*** PROVIDED RECORDS Section Begins ***
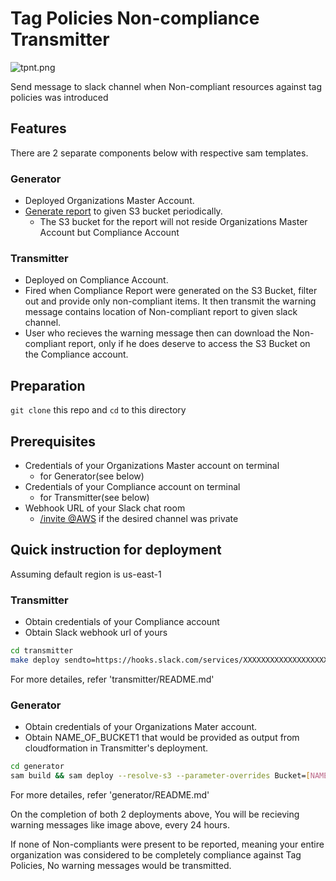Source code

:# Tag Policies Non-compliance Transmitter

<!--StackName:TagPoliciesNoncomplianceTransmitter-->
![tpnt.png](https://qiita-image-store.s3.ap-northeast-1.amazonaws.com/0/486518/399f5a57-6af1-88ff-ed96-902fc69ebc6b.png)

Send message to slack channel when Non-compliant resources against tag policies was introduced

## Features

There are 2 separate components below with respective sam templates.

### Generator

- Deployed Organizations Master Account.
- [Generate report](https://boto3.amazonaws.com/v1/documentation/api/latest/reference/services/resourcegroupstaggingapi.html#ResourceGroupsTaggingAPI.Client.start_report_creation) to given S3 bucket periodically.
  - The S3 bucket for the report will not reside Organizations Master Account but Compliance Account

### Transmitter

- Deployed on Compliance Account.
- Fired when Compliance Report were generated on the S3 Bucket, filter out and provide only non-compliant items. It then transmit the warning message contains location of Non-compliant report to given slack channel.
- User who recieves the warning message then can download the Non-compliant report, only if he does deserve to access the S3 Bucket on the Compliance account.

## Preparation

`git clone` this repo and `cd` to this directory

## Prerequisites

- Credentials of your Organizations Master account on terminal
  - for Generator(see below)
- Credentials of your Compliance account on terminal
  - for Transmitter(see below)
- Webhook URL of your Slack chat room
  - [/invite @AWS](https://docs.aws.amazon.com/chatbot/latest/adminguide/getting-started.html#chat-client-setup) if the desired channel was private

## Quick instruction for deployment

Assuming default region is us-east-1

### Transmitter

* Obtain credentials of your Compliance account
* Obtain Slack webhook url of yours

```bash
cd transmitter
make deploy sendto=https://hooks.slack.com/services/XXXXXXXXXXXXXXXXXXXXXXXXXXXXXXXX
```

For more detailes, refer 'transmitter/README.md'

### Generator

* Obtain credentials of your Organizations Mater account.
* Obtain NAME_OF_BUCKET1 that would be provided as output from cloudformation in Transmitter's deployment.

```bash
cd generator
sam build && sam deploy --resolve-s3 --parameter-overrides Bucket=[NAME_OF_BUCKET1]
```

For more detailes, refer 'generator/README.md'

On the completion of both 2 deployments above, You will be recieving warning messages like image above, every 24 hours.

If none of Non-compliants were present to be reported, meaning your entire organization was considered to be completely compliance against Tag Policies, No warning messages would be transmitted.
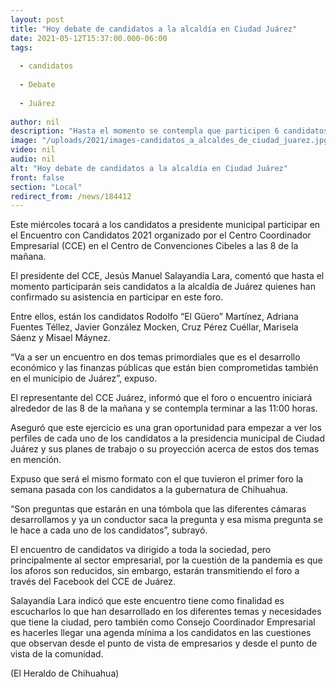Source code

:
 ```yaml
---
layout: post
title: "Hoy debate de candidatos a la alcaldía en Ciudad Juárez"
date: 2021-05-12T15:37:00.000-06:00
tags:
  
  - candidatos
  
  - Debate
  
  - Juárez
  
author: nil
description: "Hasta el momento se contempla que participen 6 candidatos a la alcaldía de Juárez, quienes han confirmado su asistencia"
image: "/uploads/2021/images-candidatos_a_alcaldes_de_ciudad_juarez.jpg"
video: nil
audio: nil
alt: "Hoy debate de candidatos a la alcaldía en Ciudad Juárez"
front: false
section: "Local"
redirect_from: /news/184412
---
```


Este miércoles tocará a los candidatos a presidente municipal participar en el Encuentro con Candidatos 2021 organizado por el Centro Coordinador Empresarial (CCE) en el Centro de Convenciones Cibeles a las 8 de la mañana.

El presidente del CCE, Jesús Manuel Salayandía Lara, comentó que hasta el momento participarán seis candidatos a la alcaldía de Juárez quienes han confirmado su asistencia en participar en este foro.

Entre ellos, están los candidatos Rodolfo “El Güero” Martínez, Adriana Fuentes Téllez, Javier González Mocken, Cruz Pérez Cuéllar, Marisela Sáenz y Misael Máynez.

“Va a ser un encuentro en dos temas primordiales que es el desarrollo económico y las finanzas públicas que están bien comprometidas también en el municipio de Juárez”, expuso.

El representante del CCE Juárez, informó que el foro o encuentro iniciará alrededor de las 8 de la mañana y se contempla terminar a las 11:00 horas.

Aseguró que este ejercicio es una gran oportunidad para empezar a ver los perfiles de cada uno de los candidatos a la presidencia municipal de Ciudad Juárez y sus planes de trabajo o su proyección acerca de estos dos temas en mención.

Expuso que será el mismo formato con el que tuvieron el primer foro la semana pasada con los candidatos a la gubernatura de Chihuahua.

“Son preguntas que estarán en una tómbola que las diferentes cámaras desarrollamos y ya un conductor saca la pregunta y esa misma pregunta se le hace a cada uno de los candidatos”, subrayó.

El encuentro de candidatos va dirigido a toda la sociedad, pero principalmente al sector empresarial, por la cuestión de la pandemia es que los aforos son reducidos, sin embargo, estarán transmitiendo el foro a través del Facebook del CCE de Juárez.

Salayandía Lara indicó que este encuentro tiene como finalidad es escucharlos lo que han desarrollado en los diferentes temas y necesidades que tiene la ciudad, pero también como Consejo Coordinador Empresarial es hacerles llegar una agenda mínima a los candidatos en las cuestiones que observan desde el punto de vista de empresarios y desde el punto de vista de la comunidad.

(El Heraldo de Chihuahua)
*** PROVIDED RECORDS Section Ends ***
## EXERCISE INSTRUCTIONS
Please give the number of lines in the data above where the word "terminal" appears, and nothing besides.

## SOLUTION FOR THIS TASK
2